[Stored data]
# # # # #
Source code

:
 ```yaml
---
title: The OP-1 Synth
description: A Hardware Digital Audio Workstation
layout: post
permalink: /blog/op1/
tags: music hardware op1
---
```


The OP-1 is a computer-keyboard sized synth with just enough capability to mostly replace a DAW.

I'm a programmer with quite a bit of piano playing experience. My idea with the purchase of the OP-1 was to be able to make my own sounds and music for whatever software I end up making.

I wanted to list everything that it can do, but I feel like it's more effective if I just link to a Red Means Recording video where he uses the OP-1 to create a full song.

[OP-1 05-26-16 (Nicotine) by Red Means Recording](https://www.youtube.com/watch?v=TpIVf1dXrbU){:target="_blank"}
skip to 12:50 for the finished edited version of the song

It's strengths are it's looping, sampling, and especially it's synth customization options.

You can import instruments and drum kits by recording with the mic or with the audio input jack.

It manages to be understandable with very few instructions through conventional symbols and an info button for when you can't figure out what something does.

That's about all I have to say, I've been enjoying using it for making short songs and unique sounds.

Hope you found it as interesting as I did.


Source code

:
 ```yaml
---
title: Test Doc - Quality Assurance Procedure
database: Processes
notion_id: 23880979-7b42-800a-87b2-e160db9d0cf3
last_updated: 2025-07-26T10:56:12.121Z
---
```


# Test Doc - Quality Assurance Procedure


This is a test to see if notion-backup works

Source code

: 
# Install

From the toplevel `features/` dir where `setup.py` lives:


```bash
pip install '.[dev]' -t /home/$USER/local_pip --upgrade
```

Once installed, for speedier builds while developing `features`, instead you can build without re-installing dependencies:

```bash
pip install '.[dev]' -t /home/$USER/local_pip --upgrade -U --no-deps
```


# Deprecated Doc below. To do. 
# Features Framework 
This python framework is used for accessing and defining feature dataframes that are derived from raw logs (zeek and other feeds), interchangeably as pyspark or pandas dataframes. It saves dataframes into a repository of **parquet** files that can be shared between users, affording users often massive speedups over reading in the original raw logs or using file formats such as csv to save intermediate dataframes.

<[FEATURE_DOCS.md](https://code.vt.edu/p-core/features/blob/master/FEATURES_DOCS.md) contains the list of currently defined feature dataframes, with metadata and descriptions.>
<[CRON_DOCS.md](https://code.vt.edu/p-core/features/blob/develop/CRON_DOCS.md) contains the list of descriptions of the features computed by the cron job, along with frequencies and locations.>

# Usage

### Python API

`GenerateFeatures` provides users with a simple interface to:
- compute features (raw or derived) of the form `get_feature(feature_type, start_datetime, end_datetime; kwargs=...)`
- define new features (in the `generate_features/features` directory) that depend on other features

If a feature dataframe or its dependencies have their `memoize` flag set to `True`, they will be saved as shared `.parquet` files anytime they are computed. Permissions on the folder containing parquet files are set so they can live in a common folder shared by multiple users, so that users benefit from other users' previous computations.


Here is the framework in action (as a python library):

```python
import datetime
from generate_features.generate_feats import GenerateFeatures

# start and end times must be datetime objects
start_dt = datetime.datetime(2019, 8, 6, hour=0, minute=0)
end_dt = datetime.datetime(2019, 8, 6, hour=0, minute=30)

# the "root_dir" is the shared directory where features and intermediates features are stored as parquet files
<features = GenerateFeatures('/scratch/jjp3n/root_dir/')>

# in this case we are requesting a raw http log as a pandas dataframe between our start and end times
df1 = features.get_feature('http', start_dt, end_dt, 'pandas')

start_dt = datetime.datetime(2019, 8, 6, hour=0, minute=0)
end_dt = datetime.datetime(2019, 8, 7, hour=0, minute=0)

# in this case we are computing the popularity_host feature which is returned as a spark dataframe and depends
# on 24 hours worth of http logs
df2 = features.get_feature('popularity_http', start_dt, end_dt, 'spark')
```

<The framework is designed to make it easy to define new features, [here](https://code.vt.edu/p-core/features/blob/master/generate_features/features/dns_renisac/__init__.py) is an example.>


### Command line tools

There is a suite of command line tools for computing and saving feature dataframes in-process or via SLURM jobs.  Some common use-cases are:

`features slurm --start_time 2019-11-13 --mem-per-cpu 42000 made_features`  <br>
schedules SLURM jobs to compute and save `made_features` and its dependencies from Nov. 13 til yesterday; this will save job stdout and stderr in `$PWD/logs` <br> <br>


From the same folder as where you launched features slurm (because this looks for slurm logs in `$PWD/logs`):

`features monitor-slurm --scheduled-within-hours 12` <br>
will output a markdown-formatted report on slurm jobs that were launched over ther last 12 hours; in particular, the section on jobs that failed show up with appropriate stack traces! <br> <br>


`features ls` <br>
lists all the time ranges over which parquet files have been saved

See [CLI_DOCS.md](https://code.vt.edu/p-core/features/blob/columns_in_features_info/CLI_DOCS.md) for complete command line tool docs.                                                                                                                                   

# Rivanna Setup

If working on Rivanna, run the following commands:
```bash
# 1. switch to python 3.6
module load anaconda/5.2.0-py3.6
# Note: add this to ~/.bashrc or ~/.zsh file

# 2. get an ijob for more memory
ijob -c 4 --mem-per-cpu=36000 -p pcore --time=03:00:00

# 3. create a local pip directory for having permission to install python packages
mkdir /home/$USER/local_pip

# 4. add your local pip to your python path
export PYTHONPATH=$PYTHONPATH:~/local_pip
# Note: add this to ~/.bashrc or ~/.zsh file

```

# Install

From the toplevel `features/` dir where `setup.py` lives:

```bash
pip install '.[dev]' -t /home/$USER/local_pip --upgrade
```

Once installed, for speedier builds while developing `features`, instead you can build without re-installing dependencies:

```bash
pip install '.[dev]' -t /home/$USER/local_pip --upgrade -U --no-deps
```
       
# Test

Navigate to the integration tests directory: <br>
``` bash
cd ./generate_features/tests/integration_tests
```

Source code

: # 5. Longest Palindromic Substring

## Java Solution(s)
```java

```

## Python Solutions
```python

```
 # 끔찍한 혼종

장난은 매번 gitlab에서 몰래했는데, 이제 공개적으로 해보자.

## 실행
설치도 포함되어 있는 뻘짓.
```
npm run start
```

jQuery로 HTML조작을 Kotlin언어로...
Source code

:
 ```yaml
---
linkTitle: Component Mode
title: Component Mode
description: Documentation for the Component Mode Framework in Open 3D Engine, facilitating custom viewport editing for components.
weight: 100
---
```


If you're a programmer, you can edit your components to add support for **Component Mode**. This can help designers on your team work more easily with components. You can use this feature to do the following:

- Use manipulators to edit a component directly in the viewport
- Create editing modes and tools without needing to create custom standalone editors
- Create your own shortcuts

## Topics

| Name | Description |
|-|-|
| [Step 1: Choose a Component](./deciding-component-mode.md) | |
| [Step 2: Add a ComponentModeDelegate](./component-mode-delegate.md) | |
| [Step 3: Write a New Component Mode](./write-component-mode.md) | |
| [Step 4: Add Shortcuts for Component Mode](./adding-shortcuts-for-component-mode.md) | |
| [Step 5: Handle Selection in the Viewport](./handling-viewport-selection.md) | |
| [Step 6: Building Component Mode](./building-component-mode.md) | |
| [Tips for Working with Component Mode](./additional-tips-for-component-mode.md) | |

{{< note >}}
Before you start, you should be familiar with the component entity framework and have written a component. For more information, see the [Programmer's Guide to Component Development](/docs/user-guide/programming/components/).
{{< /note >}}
# # # # #
## THE TASK
Please go through the data and copy each line containing the word "common".

## WRITTEN SOLUTION
If a feature dataframe or its dependencies have their `memoize` flag set to `True`, they will be saved as shared `.parquet` files anytime they are computed. Permissions on the folder containing parquet files are set so they can live in a common folder shared by multiple users, so that users benefit from other users' previous computations.
There is a suite of command line tools for computing and saving feature dataframes in-process or via SLURM jobs.  Some common use-cases are:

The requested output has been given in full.